-- WHAT THE TASK REQUIRES --
Considering every line below, count those with the word "using" and give only the result.

-- RECORDS SHOWN --
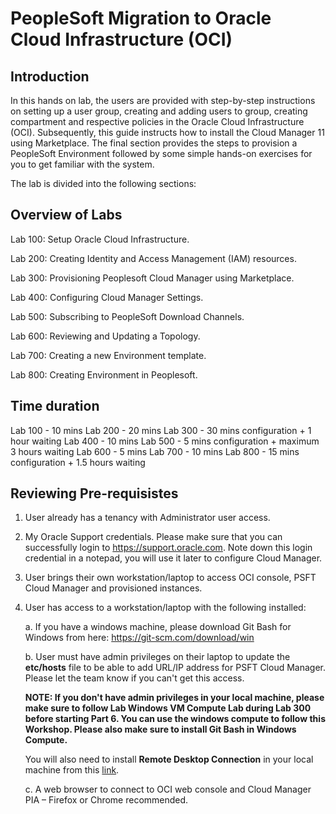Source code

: # PeopleSoft Migration to Oracle Cloud Infrastructure (OCI)

## Introduction
In this hands on lab, the users are provided with step-by-step instructions on setting up a user group, creating and adding users to group, creating compartment and respective policies in the Oracle Cloud Infrastructure (OCI). Subsequently, this guide instructs how to install the Cloud Manager 11 using Marketplace. The final section provides the steps to provision a PeopleSoft Environment followed by some simple hands-on exercises for you to get familiar with the system.

The lab is divided into the following sections:

## Overview of Labs

Lab 100: Setup Oracle Cloud Infrastructure.  

Lab 200: Creating Identity and Access Management (IAM) resources.  

Lab 300: Provisioning Peoplesoft Cloud Manager using Marketplace.  

Lab 400: Configuring Cloud Manager Settings.  

Lab 500: Subscribing to PeopleSoft Download Channels.   

Lab 600: Reviewing and Updating a Topology.  

Lab 700: Creating a new Environment template.  

Lab 800: Creating Environment in Peoplesoft.  

## Time duration

Lab 100 - 10 mins
Lab 200 - 20 mins
Lab 300 - 30 mins configuration + 1 hour waiting
Lab 400 - 10 mins
Lab 500 - 5 mins configuration + maximum 3 hours waiting
Lab 600 - 5 mins
Lab 700 - 10 mins
Lab 800 - 15 mins configuration + 1.5 hours waiting


## Reviewing Pre-requisistes

1. User already has a tenancy with Administrator user access. 

2. My Oracle Support credentials. Please make sure that you can successfully login to https://support.oracle.com. Note down this login credential in a notepad, you will use it later to configure Cloud Manager.

3. User brings their own workstation/laptop to access OCI console, PSFT Cloud Manager and provisioned instances. 

4. User has access to a workstation/laptop with the following installed:

	a. If you have a windows machine, please download Git Bash for Windows from here: https://git-scm.com/download/win  

	b. User must have admin privileges on their laptop to update the **etc/hosts** file to be able to add URL/IP address for PSFT Cloud Manager. Please let the team know if you can't get this access.

	**NOTE: If you don't have admin privileges in your local machine, please make sure to follow Lab Windows VM Compute Lab during Lab 300 before starting Part 6. You can use the windows compute to follow this Workshop. Please also make sure to install Git Bash in Windows Compute.**

	You will also need to install **Remote Desktop Connection** in your local machine from this [link](https://www.microsoft.com/en-us/p/microsoft-remote-desktop/9wzdncrfj3ps).

	c. A web browser to connect to OCI web console and Cloud Manager PIA – Firefox or Chrome recommended.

-- RESULT OF THE EXERCISE --
2